You Always Have a Choice (you’re just not always conscious of it)


January 27, 2015
Love + Personal Responsibility

A major part of the awakening process is recognizing that we have a choice in determining the world we perceive. Prior to realizing this, it feels as if the world we perceive dictates the thoughts we have about it.

We get passed over for a promotion, so we feel unworthy.

Our car breaks down and we feel as if the world is out to get us.

A friend chooses to hang out with someone else instead of us and we feel jealous and hurt.

A romantic partner decides to end the relationship, leaving us feeling vulnerable, hurt and sad.

We pursue a dream we’re passionate about, but no “in the world traction” appears to happen, so we feel frustrated, not special like the ones “who made it” doing similar things…maybe even like a victim to God’s plan for us.

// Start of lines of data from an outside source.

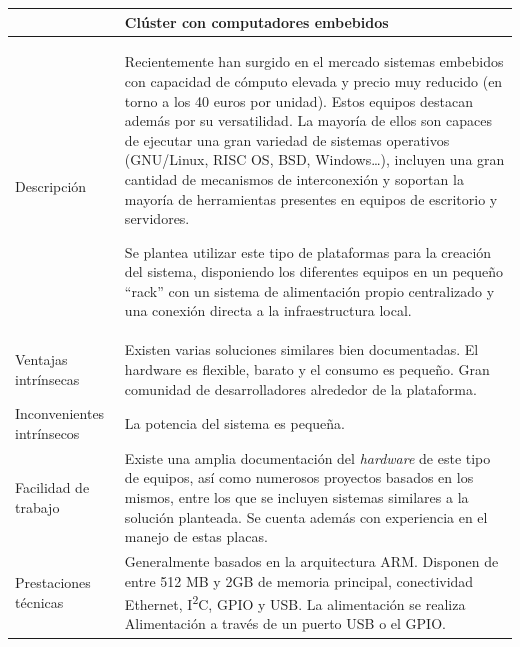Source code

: \begin{table}[H]
\begin{tabular}{|p{2.4cm}|p{12cm}|}
\hline
&\textbf{Clúster con computadores embebidos}\\
\hline
Descripción&Recientemente han surgido en el mercado sistemas embebidos con capacidad de cómputo elevada y precio muy reducido (en torno a los 40 euros por unidad). Estos equipos destacan además por su versatilidad. La mayoría de ellos son capaces de ejecutar una gran variedad de sistemas operativos (GNU/Linux, RISC OS, BSD, Windows\dots), incluyen una gran cantidad de mecanismos de interconexión y soportan la mayoría de herramientas presentes en equipos de escritorio y servidores.

Se plantea utilizar este tipo de plataformas para la creación del sistema, disponiendo los diferentes equipos en un pequeño ``rack'' con un sistema de alimentación propio centralizado y una conexión directa a la infraestructura local.\\
\hline
Ventajas intrínsecas&Existen varias soluciones similares bien documentadas.
El hardware es flexible, barato y el consumo es pequeño.
Gran comunidad de desarrolladores alrededor de la plataforma.\\
\hline
Inconvenientes intrínsecos&La potencia del sistema es pequeña.\\
\hline
Facilidad de trabajo&Existe una amplia documentación del \textit{hardware} de este tipo de equipos, así como numerosos proyectos basados en los mismos, entre los que se incluyen sistemas similares a la solución planteada. Se cuenta además con experiencia en el manejo de estas placas.\\
\hline
Prestaciones técnicas&Generalmente basados en la arquitectura ARM. Disponen de entre 512 MB y 2GB de memoria principal, conectividad Ethernet, I\textsuperscript{2}C, GPIO y USB. La alimentación se realiza Alimentación a través de un puerto USB o el GPIO.

\end{tabular}
\end{table}
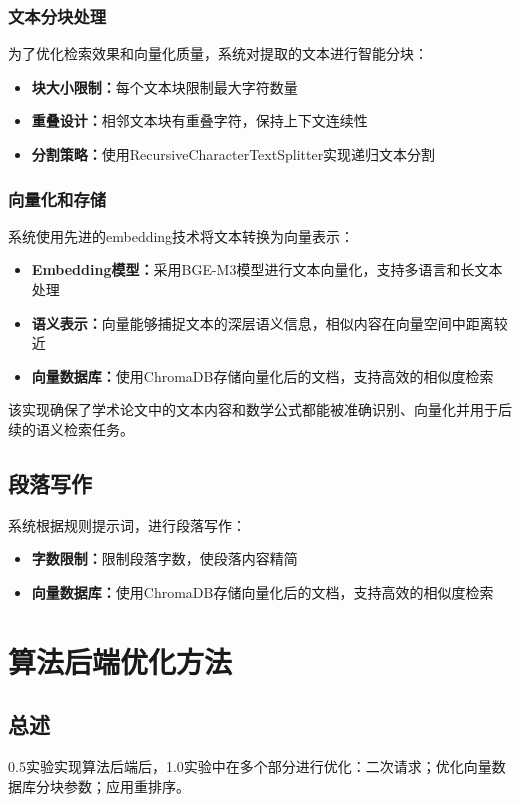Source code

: \documentclass[12pt,a4paper]{article}
\begin{document}
\subsubsection{文本分块处理}
为了优化检索效果和向量化质量，系统对提取的文本进行智能分块：
\begin{itemize}
    \item \textbf{块大小限制：}每个文本块限制最大字符数量
    \item \textbf{重叠设计：}相邻文本块有重叠字符，保持上下文连续性
    \item \textbf{分割策略：}使用RecursiveCharacterTextSplitter实现递归文本分割
\end{itemize}

\subsubsection{向量化和存储}
系统使用先进的embedding技术将文本转换为向量表示：
\begin{itemize}
    \item \textbf{Embedding模型：}采用BGE-M3模型进行文本向量化，支持多语言和长文本处理
    \item \textbf{语义表示：}向量能够捕捉文本的深层语义信息，相似内容在向量空间中距离较近
    \item \textbf{向量数据库：}使用ChromaDB存储向量化后的文档，支持高效的相似度检索
\end{itemize}

该实现确保了学术论文中的文本内容和数学公式都能被准确识别、向量化并用于后续的语义检索任务。

\subsection{段落写作}
系统根据规则提示词，进行段落写作：
\begin{itemize}
    \item \textbf{字数限制：}限制段落字数，使段落内容精简
    \item \textbf{向量数据库：}使用ChromaDB存储向量化后的文档，支持高效的相似度检索
\end{itemize}


\section{算法后端优化方法}
\subsection{总述}
0.5实验实现算法后端后，1.0实验中在多个部分进行优化：二次请求；优化向量数据库分块参数；应用重排序。
\end{document}
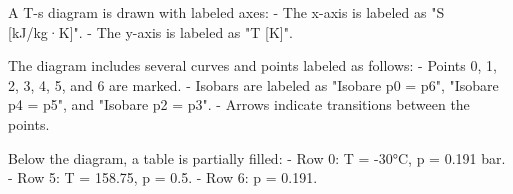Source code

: A T-s diagram is drawn with labeled axes:  
- The x-axis is labeled as "S [kJ/kg·K]".  
- The y-axis is labeled as "T [K]".  

The diagram includes several curves and points labeled as follows:  
- Points 0, 1, 2, 3, 4, 5, and 6 are marked.  
- Isobars are labeled as "Isobare p0 = p6", "Isobare p4 = p5", and "Isobare p2 = p3".  
- Arrows indicate transitions between the points.  

Below the diagram, a table is partially filled:  
- Row 0: T = -30°C, p = 0.191 bar.  
- Row 5: T = 158.75, p = 0.5.  
- Row 6: p = 0.191.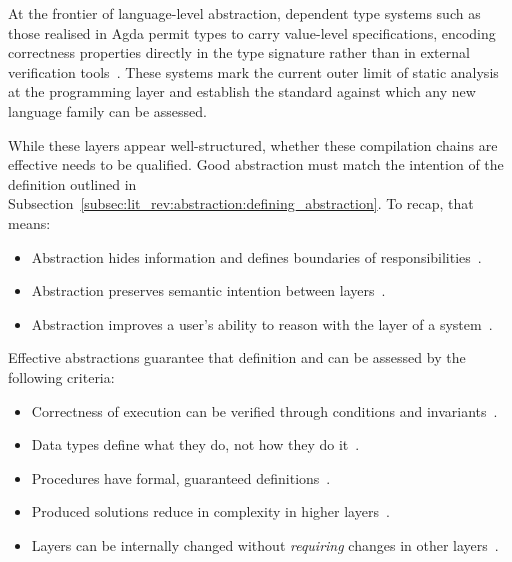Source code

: At the frontier of language-level abstraction, dependent type systems such as those realised in Agda permit types to carry value-level specifications, encoding correctness properties directly in the type signature rather than in external verification tools~\cite{norell2009dependently}.
These systems mark the current outer limit of static analysis at the programming layer and establish the standard against which any new language family can be assessed.

While these layers appear well-structured, whether these compilation chains are effective needs to be qualified.
Good abstraction must match the intention of the definition outlined in Subsection~\ref{subsec:lit_rev:abstraction:defining_abstraction}.
To recap, that means:
\begin{itemize}
    \item Abstraction hides information and defines boundaries of responsibilities~\cite{parnas1972criteria}.
    \item Abstraction preserves semantic intention between layers~\cite{yuan2025foundationalabstractions}.
    \item Abstraction improves a user's ability to reason with the layer of a system~\cite{DiMatteo2024AbstractionHierarchy}.
\end{itemize}

Effective abstractions guarantee that definition and can be assessed by the following criteria:
\begin{itemize}
    \item Correctness of execution can be verified through conditions and invariants~\cite{yuan2025foundationalabstractions, LiskovGuttag1986}.
    \item Data types define what they do, not how they do it~\cite{LiskovGuttag1986}.
    \item Procedures have formal, guaranteed definitions~\cite{LiskovGuttag1986}.
    \item Produced solutions reduce in complexity in higher layers~\cite{aho2022abstractions,DiMatteo2024AbstractionHierarchy}.
    \item Layers can be internally changed without \textit{requiring} changes in other layers~\cite{parnas1972criteria}.
\end{itemize}

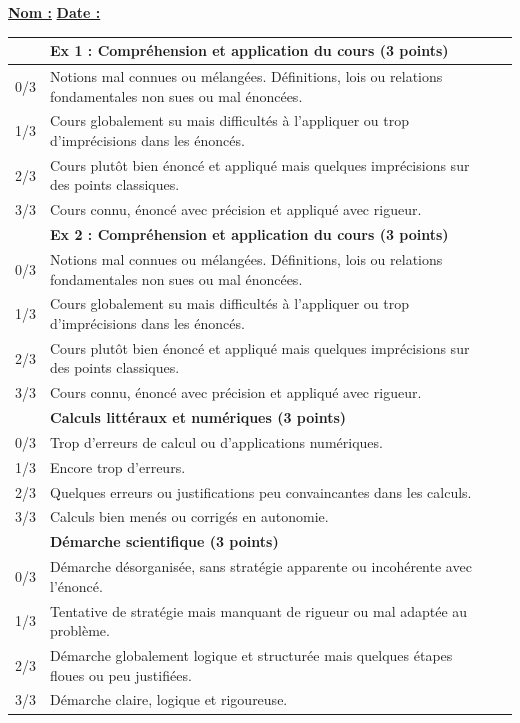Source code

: \documentclass[a4paper,12pt,french]{article}
\newcommand{\e}[1]{\vspace{5mm}\noindent \textbf{\underline{#1}}}
\begin{document}
\begin{scriptsize}
	
\e{Nom :} \hfill \e{Date :} \hspace{3cm}

\begin{center}
\begin{tabular}{|p{}|p{}|p{}|}
	\hline
	& \textbf{Ex 1 : Compréhension et application du cours (3 points)} & \\ \hline
	0/3 & Notions mal connues ou mélangées. Définitions, lois ou relations fondamentales non sues ou mal énoncées. & \\ \hline
	1/3 & Cours globalement su mais difficultés à l'appliquer ou trop d'imprécisions dans les énoncés. & \\ \hline
	2/3 & Cours plutôt bien énoncé et appliqué mais quelques imprécisions sur des points classiques. & \\ \hline
	3/3 & Cours connu, énoncé avec précision et appliqué avec rigueur. & \\ \hline
	& \textbf{Ex 2 : Compréhension et application du cours (3 points)} & \\ \hline
	0/3 & Notions mal connues ou mélangées. Définitions, lois ou relations fondamentales non sues ou mal énoncées. & \\ \hline
	1/3 & Cours globalement su mais difficultés à l'appliquer ou trop d'imprécisions dans les énoncés. & \\ \hline
	2/3 & Cours plutôt bien énoncé et appliqué mais quelques imprécisions sur des points classiques. & \\ \hline
	3/3 & Cours connu, énoncé avec précision et appliqué avec rigueur. & \\ \hline
	
	& \textbf{Calculs littéraux et numériques (3 points)} & \\ \hline
	0/3 & Trop d'erreurs de calcul ou d'applications numériques. & \\ \hline
	1/3 & Encore trop d'erreurs. & \\ \hline
	2/3 & Quelques erreurs ou justifications peu convaincantes dans les calculs. & \\ \hline
	3/3 & Calculs bien menés ou corrigés en autonomie. & \\ \hline
	
	& \textbf{Démarche scientifique (3 points)} & \\ \hline
	0/3 & Démarche désorganisée, sans stratégie apparente ou incohérente avec l'énoncé. & \\ \hline
	1/3 & Tentative de stratégie mais manquant de rigueur ou mal adaptée au problème. & \\ \hline
	2/3 & Démarche globalement logique et structurée mais quelques étapes floues ou peu justifiées. & \\ \hline
	3/3 & Démarche claire, logique et rigoureuse. & \\ \hline
	

\end{tabular}
\end{center}
\end{scriptsize}
\end{document}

In a nutshell, the events seem to dictate our perception of them. We don’t, at all, feel as if we actually have a choice in how we perceive these events. They just seem to happen to us.

The things that occur in our life appear to cause us to have a particular thought about them. There does not appear to be a prior relationship with the events, situations and experiences that are occurring in our world….something seems to occur and, “voila!”, we spontaneously have a thought about it.

This is a very powerful misconception, regarding the way our perception works, that ego hides from us…for to see this as a misconception is to see through ego.

Ego doesn’t want us to see that we’re actually in relationship with everything that happens in our experience prior to it happening—for to see this, means that we have a choice in what we perceive…

Everything that occurs in our experience is perceived through a relationship with either fear or love. This root-relationship, to either fear or love, is the source of our perception. Being the source of our perception it is that which creates our relationship prior to anything that happens in our experience.

When we relate through fear, we feel as if we are a victim to the things that occur in our experience…

It’s why we feel unworthy when we’re passed over for a promotion. Being passed over for the promotion didn’t cause us to feel unworthy; our relationship with fear caused us to perceive ourselves as unworthy when we were passed over for the promotion. Do you see the difference?

When we relate through fear, we perceive the car breaking down as the world out to get us. If we, instead, related through love, the car breaking down wouldn’t result in a negative perception of the situation. It would just be something that occurred in our experience…not necessarily good or bad, just neutral.

And for that friend who chooses to hang with someone else, the lover who chooses to move on and the dream that doesn’t seem to come to fruition—the hurt, jealously, frustration and vulnerability—well, it all occurred out of relating to those events through fear, as well…fear that something could actually be taken from you through those events taking place.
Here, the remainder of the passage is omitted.